Stasis Leak is another attempt by Rimmer to resurrect himself by trying (and failing) to prevent his death. It also has a lovely example of life aboard ship before the accident, with the highlight of Rimmer reporting Lister for spiking his breakfast with hallucinogenic drugs, causing Rimmer to do some rather unfortunate things. Rimmer’s contempt for Captain Hollister overrides his natural deference here when Hollister gives Lister what Rimmer considers to be a lenient punishment. Interestingly, Lister copes with seeing his future self far better than Rimmer, but then, he hasn’t just experienced a hallucinogenic fit.

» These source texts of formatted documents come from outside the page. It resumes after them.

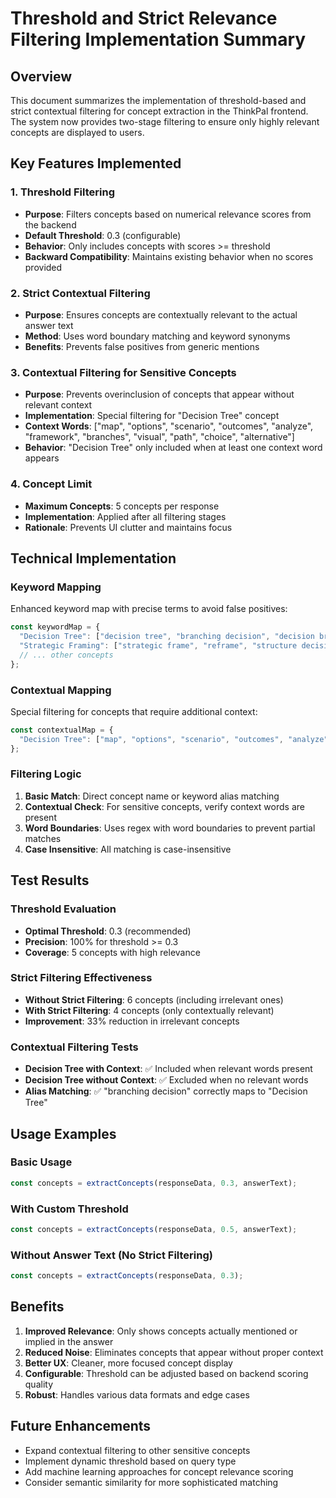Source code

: # Threshold and Strict Relevance Filtering Implementation Summary

## Overview
This document summarizes the implementation of threshold-based and strict contextual filtering for concept extraction in the ThinkPal frontend. The system now provides two-stage filtering to ensure only highly relevant concepts are displayed to users.

## Key Features Implemented

### 1. Threshold Filtering
- **Purpose**: Filters concepts based on numerical relevance scores from the backend
- **Default Threshold**: 0.3 (configurable)
- **Behavior**: Only includes concepts with scores >= threshold
- **Backward Compatibility**: Maintains existing behavior when no scores provided

### 2. Strict Contextual Filtering
- **Purpose**: Ensures concepts are contextually relevant to the actual answer text
- **Method**: Uses word boundary matching and keyword synonyms
- **Benefits**: Prevents false positives from generic mentions

### 3. Contextual Filtering for Sensitive Concepts
- **Purpose**: Prevents overinclusion of concepts that appear without relevant context
- **Implementation**: Special filtering for "Decision Tree" concept
- **Context Words**: ["map", "options", "scenario", "outcomes", "analyze", "framework", "branches", "visual", "path", "choice", "alternative"]
- **Behavior**: "Decision Tree" only included when at least one context word appears

### 4. Concept Limit
- **Maximum Concepts**: 5 concepts per response
- **Implementation**: Applied after all filtering stages
- **Rationale**: Prevents UI clutter and maintains focus

## Technical Implementation

### Keyword Mapping
Enhanced keyword map with precise terms to avoid false positives:
```javascript
const keywordMap = {
  "Decision Tree": ["decision tree", "branching decision", "decision branches", "tree diagram", "branching paths", "decision tree analysis"],
  "Strategic Framing": ["strategic frame", "reframe", "structure decision", "define options", "clarify goals", "frame your decision"],
  // ... other concepts
};
```

### Contextual Mapping
Special filtering for concepts that require additional context:
```javascript
const contextualMap = {
  "Decision Tree": ["map", "options", "scenario", "outcomes", "analyze", "framework", "branches", "visual", "path", "choice", "alternative"],
};
```

### Filtering Logic
1. **Basic Match**: Direct concept name or keyword alias matching
2. **Contextual Check**: For sensitive concepts, verify context words are present
3. **Word Boundaries**: Uses regex with word boundaries to prevent partial matches
4. **Case Insensitive**: All matching is case-insensitive

## Test Results

### Threshold Evaluation
- **Optimal Threshold**: 0.3 (recommended)
- **Precision**: 100% for threshold >= 0.3
- **Coverage**: 5 concepts with high relevance

### Strict Filtering Effectiveness
- **Without Strict Filtering**: 6 concepts (including irrelevant ones)
- **With Strict Filtering**: 4 concepts (only contextually relevant)
- **Improvement**: 33% reduction in irrelevant concepts

### Contextual Filtering Tests
- **Decision Tree with Context**: ✅ Included when relevant words present
- **Decision Tree without Context**: ✅ Excluded when no relevant words
- **Alias Matching**: ✅ "branching decision" correctly maps to "Decision Tree"

## Usage Examples

### Basic Usage
```javascript
const concepts = extractConcepts(responseData, 0.3, answerText);
```

### With Custom Threshold
```javascript
const concepts = extractConcepts(responseData, 0.5, answerText);
```

### Without Answer Text (No Strict Filtering)
```javascript
const concepts = extractConcepts(responseData, 0.3);
```

## Benefits

1. **Improved Relevance**: Only shows concepts actually mentioned or implied in the answer
2. **Reduced Noise**: Eliminates concepts that appear without proper context
3. **Better UX**: Cleaner, more focused concept display
4. **Configurable**: Threshold can be adjusted based on backend scoring quality
5. **Robust**: Handles various data formats and edge cases

## Future Enhancements

- Expand contextual filtering to other sensitive concepts
- Implement dynamic threshold based on query type
- Add machine learning approaches for concept relevance scoring
- Consider semantic similarity for more sophisticated matching 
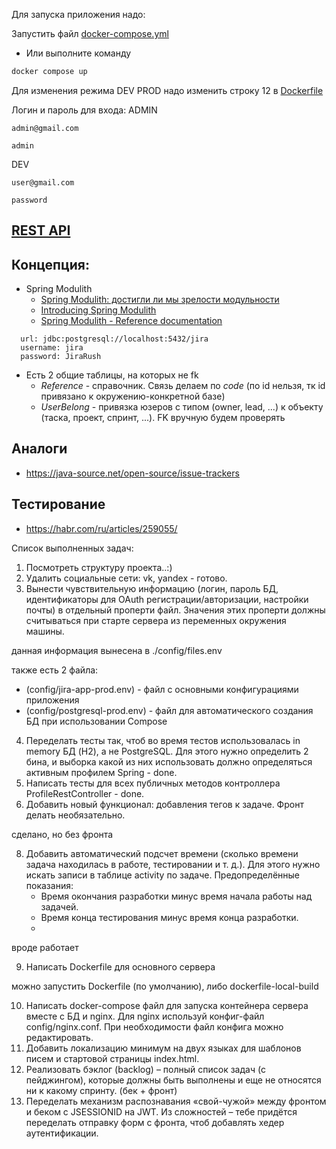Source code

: Для запуска приложения надо: 

Запустить файл [docker-compose.yml](docker-compose.yml)

- Или выполните команду

```bash
docker compose up
```  

Для изменения режима DEV PROD надо изменить строку 12 в [Dockerfile](Dockerfile)

Логин и пароль для входа:
ADMIN
```text
admin@gmail.com
```
```text
admin
```

DEV
```text
user@gmail.com
```
```text
password
```

## [REST API](http://localhost:8080/doc)

## Концепция:
- Spring Modulith
    - [Spring Modulith: достигли ли мы зрелости модульности](https://habr.com/ru/post/701984/)
    - [Introducing Spring Modulith](https://spring.io/blog/2022/10/21/introducing-spring-modulith)
    - [Spring Modulith - Reference documentation](https://docs.spring.io/spring-modulith/docs/current-SNAPSHOT/reference/html/)

```
  url: jdbc:postgresql://localhost:5432/jira
  username: jira
  password: JiraRush
```
- Есть 2 общие таблицы, на которых не fk
    - _Reference_ - справочник. Связь делаем по _code_ (по id нельзя, тк id привязано к окружению-конкретной базе)
    - _UserBelong_ - привязка юзеров с типом (owner, lead, ...) к объекту (таска, проект, спринт, ...). FK вручную будем проверять

## Аналоги
- https://java-source.net/open-source/issue-trackers

## Тестирование
- https://habr.com/ru/articles/259055/

Список выполненных задач:
1. Посмотреть структуру проекта..:)
2. Удалить социальные сети: vk, yandex - готово.
3. Вынести чувствительную информацию (логин, пароль БД, идентификаторы для OAuth регистрации/авторизации, настройки
   почты) в отдельный проперти файл. Значения этих проперти должны считываться при старте сервера из переменных
   окружения машины.

данная информация вынесена в ./config/files.env

также есть 2 файла:
- (config/jira-app-prod.env) - файл с основными конфигурациями приложения
- (config/postgresql-prod.env) - файл для автоматического создания БД при использовании Compose

4. Переделать тесты так, чтоб во время тестов использовалась in memory БД (H2), а не PostgreSQL. Для этого нужно
   определить 2 бина, и выборка какой из них использовать должно определяться активным профилем Spring - done.
5. Написать тесты для всех публичных методов контроллера ProfileRestController - done.
6. Добавить новый функционал: добавления тегов к задаче. Фронт делать необязательно.

сделано, но без фронта

8. Добавить автоматический подсчет времени (сколько времени задача находилась в работе, тестировании и т. д.). Для
   этого нужно искать записи в таблице activity по задаче. Предопределённые показания:
    - Время окончания разработки минус время начала работы над задачей.
    - Время конца тестирования минус время конца разработки.
    - 
вроде работает

9. Написать Dockerfile для основного сервера

можно запустить Dockerfile (по умолчанию), либо dockerfile-local-build

10. Написать docker-compose файл для запуска контейнера сервера вместе с БД и nginx. Для nginx используй конфиг-файл
    config/nginx.conf. При необходимости файл конфига можно редактировать.
11. Добавить локализацию минимум на двух языках для шаблонов писем и стартовой страницы index.html.
12. Реализовать бэклог (backlog) – полный список задач (с пейджингом), которые должны быть выполнены и еще не
    относятся ни к какому спринту. (бек + фронт)
13. Переделать механизм распознавания «свой-чужой» между фронтом и беком с JSESSIONID на JWT. Из сложностей – тебе
    придётся переделать отправку форм с фронта, чтоб добавлять хедер аутентификации.



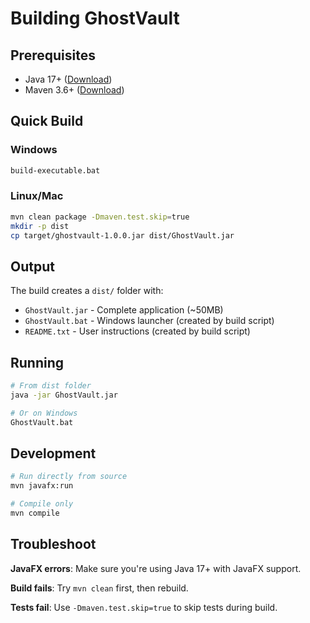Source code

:# Building GhostVault

## Prerequisites
- Java 17+ ([Download](https://adoptium.net/))
- Maven 3.6+ ([Download](https://maven.apache.org/download.cgi))

## Quick Build

### Windows
```bash
build-executable.bat
```

### Linux/Mac
```bash
mvn clean package -Dmaven.test.skip=true
mkdir -p dist
cp target/ghostvault-1.0.0.jar dist/GhostVault.jar
```

## Output

The build creates a `dist/` folder with:
- `GhostVault.jar` - Complete application (~50MB)
- `GhostVault.bat` - Windows launcher (created by build script)
- `README.txt` - User instructions (created by build script)

## Running

```bash
# From dist folder
java -jar GhostVault.jar

# Or on Windows
GhostVault.bat
```

## Development

```bash
# Run directly from source
mvn javafx:run

# Compile only
mvn compile
```

## Troubleshoot

**JavaFX errors**: Make sure you're using Java 17+ with JavaFX support.

**Build fails**: Try `mvn clean` first, then rebuild.

**Tests fail**: Use `-Dmaven.test.skip=true` to skip tests during build.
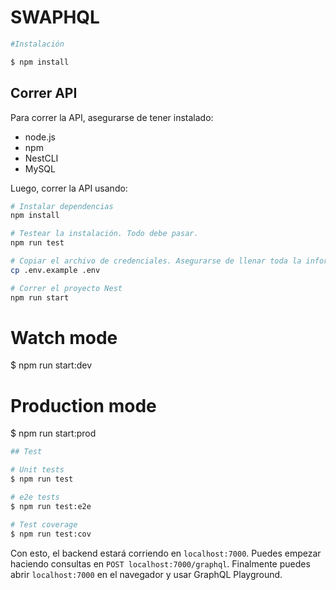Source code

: # SWAPHQL

```bash
#Instalación

$ npm install
```

## Correr API

Para correr la API, asegurarse de tener instalado:

-   node.js
-   npm
-   NestCLI
-   MySQL

Luego, correr la API usando:

```bash
# Instalar dependencias
npm install

# Testear la instalación. Todo debe pasar.
npm run test

# Copiar el archivo de credenciales. Asegurarse de llenar toda la información necesaria.
cp .env.example .env

# Correr el proyecto Nest
npm run start
```

# Watch mode
$ npm run start:dev

# Production mode
$ npm run start:prod


```bash
## Test

# Unit tests
$ npm run test

# e2e tests
$ npm run test:e2e

# Test coverage
$ npm run test:cov
```

Con esto, el backend estará corriendo en `localhost:7000`. Puedes empezar haciendo consultas en `POST localhost:7000/graphql`. Finalmente puedes abrir `localhost:7000` en el navegador y usar GraphQL Playground.
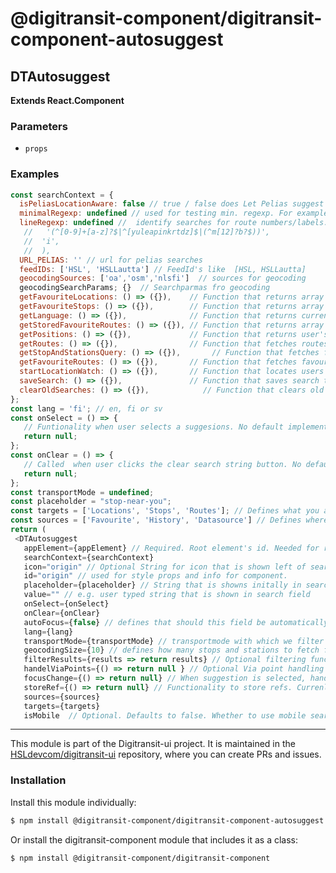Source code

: # @digitransit-component/digitransit-component-autosuggest

<!-- Generated by documentation.js. Update this documentation by updating the source code. -->

## DTAutosuggest

**Extends React.Component**

### Parameters

-   `props`  

### Examples

```javascript
const searchContext = {
  isPeliasLocationAware: false // true / false does Let Pelias suggest based on current user location
  minimalRegexp: undefined // used for testing min. regexp. For example: new RegExp('.{2,}'),
  lineRegexp: undefined //  identify searches for route numbers/labels: bus | train | metro. For example: new RegExp(
   //   '(^[0-9]+[a-z]?$|^[yuleapinkrtdz]$|(^m[12]?b?$))',
   //  'i',
   //  ),
  URL_PELIAS: '' // url for pelias searches
  feedIDs: ['HSL', 'HSLLautta'] // FeedId's like  [HSL, HSLLautta]
  geocodingSources: ['oa','osm','nlsfi']  // sources for geocoding
  geocodingSearchParams; {}  // Searchparmas fro geocoding
  getFavouriteLocations: () => ({}),    // Function that returns array of favourite locations.
  getFavouriteStops: () => ({}),        // Function that returns array of favourite stops.
  getLanguage: () => ({}),              // Function that returns current language.
  getStoredFavouriteRoutes: () => ({}), // Function that returns array of favourite routes.
  getPositions: () => ({}),             // Function that returns user's geolocation.
  getRoutes: () => ({}),                // Function that fetches routes from graphql API.
  getStopAndStationsQuery: () => ({}),       // Function that fetches favourite stops and stations from graphql API.
  getFavouriteRoutes: () => ({}),       // Function that fetches favourite routes from graphql API.
  startLocationWatch: () => ({}),       // Function that locates users geolocation.
  saveSearch: () => ({}),               // Function that saves search to old searches store.
  clearOldSearches: () => ({}),            // Function that clears old searches store.
};
const lang = 'fi'; // en, fi or sv
const onSelect = () => {
   // Funtionality when user selects a suggesions. No default implementation is given.
   return null;
};
const onClear = () => {
   // Called  when user clicks the clear search string button. No default implementation.
   return null;
};
const transportMode = undefined;
const placeholder = "stop-near-you";
const targets = ['Locations', 'Stops', 'Routes']; // Defines what you are searching. all available options are Locations, Stops, Routes, MapPosition and CurrentPosition. Leave empty to search all targets.
const sources = ['Favourite', 'History', 'Datasource'] // Defines where you are searching. all available are: Favourite, History (previously searched searches) and Datasource. Leave empty to use all sources.
return (
 <DTAutosuggest
   appElement={appElement} // Required. Root element's id. Needed for react-modal component.
   searchContext={searchContext}
   icon="origin" // Optional String for icon that is shown left of searchfield. used with Icon library
   id="origin" // used for style props and info for component.
   placeholder={placeholder} // String that is showns initally in search field
   value="" // e.g. user typed string that is shown in search field
   onSelect={onSelect}
   onClear={onClear}
   autoFocus={false} // defines that should this field be automatically focused when page is loaded.
   lang={lang}
   transportMode={transportMode} // transportmode with which we filter the routes, e.g. route-BUS
   geocodingSize={10} // defines how many stops and stations to fetch from geocoding. Useful if you want to filter the results and still get a reasonable amount of suggestions.
   filterResults={results => return results} // Optional filtering function for routes and stops
   handelViaPoints={() => return null } // Optional Via point handling logic. This is currently managed with DTAutosuggestpanel by default, but if DTAutosuggest is used seperatelly own implementation must be provided.
   focusChange={() => return null} // When suggestion is selected, handle changing focus. This is currently managed with DTAutosuggestpanel by default, but if DTAutosuggest is used seperatelly own implementation must be provided.
   storeRef={() => return null} // Functionality to store refs. Currenlty managed with DTAutosuggestpanel by default, but if DTAutosuggest is used seperatelly own implementation must be provided.
   sources={sources}
   targets={targets}
   isMobile  // Optional. Defaults to false. Whether to use mobile search.
```

<!-- This file is automatically generated. Please don't edit it directly:
if you find an error, edit the source file (likely index.js), and re-run
./scripts/generate-readmes in the digitransit-component project. -->

---

This module is part of the Digitransit-ui project. It is maintained in the
[HSLdevcom/digitransit-ui](https://github.com/HSLdevcom/digitransit-ui) repository, where you can create
PRs and issues.

### Installation

Install this module individually:

```sh
$ npm install @digitransit-component/digitransit-component-autosuggest
```

Or install the digitransit-component module that includes it as a class:

```sh
$ npm install @digitransit-component/digitransit-component
```
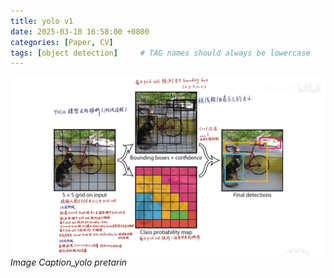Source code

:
 ```yaml
---
title: yolo v1 
date: 2025-03-10 16:58:00 +0800
categories: [Paper, CV]
tags: [object detection]     # TAG names should always be lowercase
---
```

![yolo pretarin](/assets/img/post_images/yolo.png)
_Image Caption_yolo pretarin_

With the essentials of Rimmer established, Series III can comfortably accommodate the entry of Kryten, another source of antagonism for Rimmer, although for very different reasons. Here we have a mechanoid who Rimmer feels is beneath him, but who can easily humilate him by correcting Rimmer’s misplaced confidence in quoting Space Corps Directives. With the crew liberated from Red Dwarf, there are fewer instances of character-based comedy, but Series III throws up some corkers, such as the conversation between a marooned Lister and Rimmer in, er, Marooned, which reveals that Rimmer was so emotionally scarred by his sadistic father that he divorced his parents at the age of 14. Lister also talks about Rimmer’s obsession with war, despite him being a coward, and Rimmer claims it is the admiration of leadership. Of course, this could also be evidence of Rimmer’s need for a father figure that has no danger of rejecting him. Rimmer’s discovery that he was Alexander the Great’s chief enunch may well be an easy joke, but this also suggests that what he really wants is an accepting father figure, even if that figure DOES ruin his chances with the opposite sex. More insight into the fascist dictators that Rimmer loves so much turns up in another of my personal favourites, Timeslides, where Rimmer shows once again that he has been unable to turn any fortuitous event to his advantage from a young age. In one fell swoop, he ensures that ‘Thicky’ Holden’s fortune is restored and that Lister is returned to what Rimmer believes is his rightful place. Even the surprise revelation that the meddling with time has brought Rimmer back to life doesn’t last long, as he’s soon killed by an explosion. That wasn’t Rimmer’s fault, but Grant Naylor can hardly have let him achieve one of his dreams permanently, could they? It’s particularly amusing that Rimmer being brought back to life comes just after he borrows (and abuses) Lister’s body in an astonishing display of selfishness. The rapid cessation of Rimmer’s second life almost seems like divine justice.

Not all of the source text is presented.